Original Date: 12/06/2004
Revision Date: 01/18/2007
Best Practice : Munitions History Program
The U.S. Army Aviation & Missile Command Integrated Materiel Management Center developed and implemented a unique, web-based Munitions History Program for commodities that require continuous verification of product condition, limitation, shelf-life, or usability factors. This program ensures users that the latest and most consistent data requirements are being used and that product information is consistent from location to location.
The tracking, physical condition, and restrictive uses of products are problems faced by many industries and commodity logistics personnel. The U.S. Army Aviation & Missile Command (AMCOM) Integrated Materiel Management Center (IMMC) developed and implemented the web-based Munitions History Program to track the conditions and limitations of all munitions used by the Army worldwide.
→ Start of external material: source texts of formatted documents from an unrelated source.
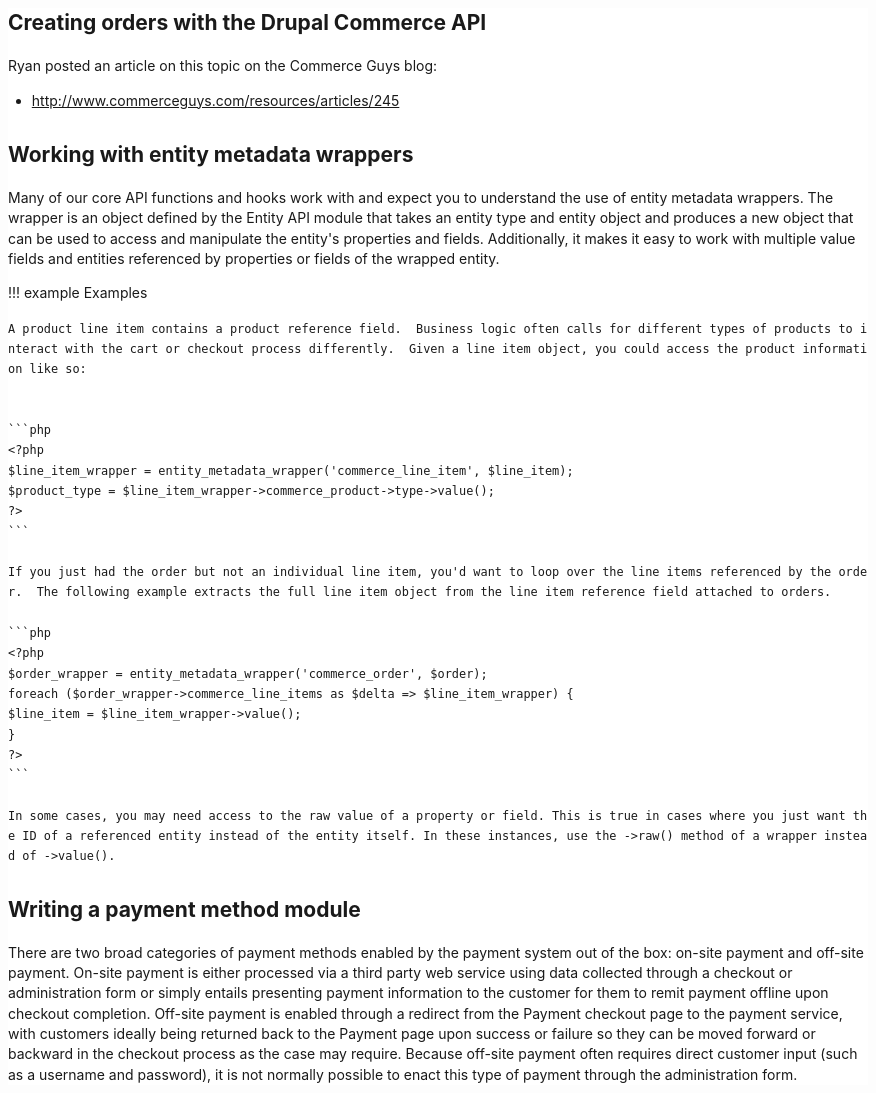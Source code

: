 ## Creating orders with the Drupal Commerce API

Ryan posted an article on this topic on the Commerce Guys blog:

<ul> <li><a href="http://www.commerceguys.com/resources/articles/245">http://www.commerceguys.com/resources/articles/245</a></li></ul>

## Working with entity metadata wrappers

Many of our core API functions and hooks work with and expect you to understand the use of entity metadata wrappers. The wrapper is an object defined by the Entity API module that takes an entity type and entity object and produces a new object that can be used to access and manipulate the entity's properties and fields. Additionally, it makes it easy to work with multiple value fields and entities referenced by properties or fields of the wrapped entity.

!!! example Examples

    A product line item contains a product reference field.  Business logic often calls for different types of products to interact with the cart or checkout process differently.  Given a line item object, you could access the product information like so:


    ```php
    <?php
    $line_item_wrapper = entity_metadata_wrapper('commerce_line_item', $line_item);
    $product_type = $line_item_wrapper->commerce_product->type->value();
    ?>
    ```

    If you just had the order but not an individual line item, you'd want to loop over the line items referenced by the order.  The following example extracts the full line item object from the line item reference field attached to orders.

    ```php
    <?php
    $order_wrapper = entity_metadata_wrapper('commerce_order', $order);
    foreach ($order_wrapper->commerce_line_items as $delta => $line_item_wrapper) {
    $line_item = $line_item_wrapper->value();
    }
    ?>
    ```

    In some cases, you may need access to the raw value of a property or field. This is true in cases where you just want the ID of a referenced entity instead of the entity itself. In these instances, use the ->raw() method of a wrapper instead of ->value().

## Writing a payment method module

There are two broad categories of payment methods enabled by the payment system out of the box: on-site payment and off-site payment.  On-site payment is either processed via a third party web service using data collected through a checkout or administration form or simply entails presenting payment information to the customer for them to remit payment offline upon checkout completion.  Off-site payment is enabled through a redirect from the Payment checkout page to the payment service, with customers ideally being returned back to the Payment page upon success or failure so they can be moved forward or backward in the checkout process as the case may require.  Because off-site payment often requires direct customer input (such as a username and password), it is not normally possible to enact this type of payment through the administration form.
IMMC’s Munitions History Program was launched in mid-2004 and replaced a paper-based system that was field generated for each commodity inspected and documented. The paper-based system was prone to errors because various field personnel entered data, used different methods to gather data and, at times, omitted data. Field inspectors/quality assurance personnel would inspect munitions, note the pertinent munitions conditions, limitations, etc. on the appropriate form, and then transport that information to another site for data entry into a main database. Because of the high volume and variability of a product and the world-wide dispersion of product locations, often the reports were inadvertently mixed with the wrong munitions, giving incorrect information to the warfighter. Since the data existed in many separate locations and formats, appropriate personnel could not cross-query or exchange data for possible problem resolution or proper management planning.
IMMC’s Munitions History Program eliminates most of the problems that were inherent in the paper-based system. The web-based program is hosted on Oracle web-to-go (also know as Oracle-Lite database), and the server information files are developed off-line for all individual commodities requiring condition/limitation inspections and what inspection criteria are to be followed. This information resides on a main database server remotely located from the actual inspection sites. As field inspectors/quality assurance personnel (who may be at a remote location anywhere around the world) prepare for an inspection, they can download the inspection criteria for a particular commodity they are authorized to inspect. Password protection and unique user identification codes prevent the inadvertent field downloading of wrong source documents. The person performing the actual inspection/quality assurance function now uses the latest database information/inspection criteria. The required data inputs reside on the inspector’s laptop, handheld, or personal computing device being used in the field. Immediately after the physical commodity inspection, the inspection data is synchronized with the main database files via Internet connectivity. This ensures that the information on all munitions is current and can be shared with other external information systems as required.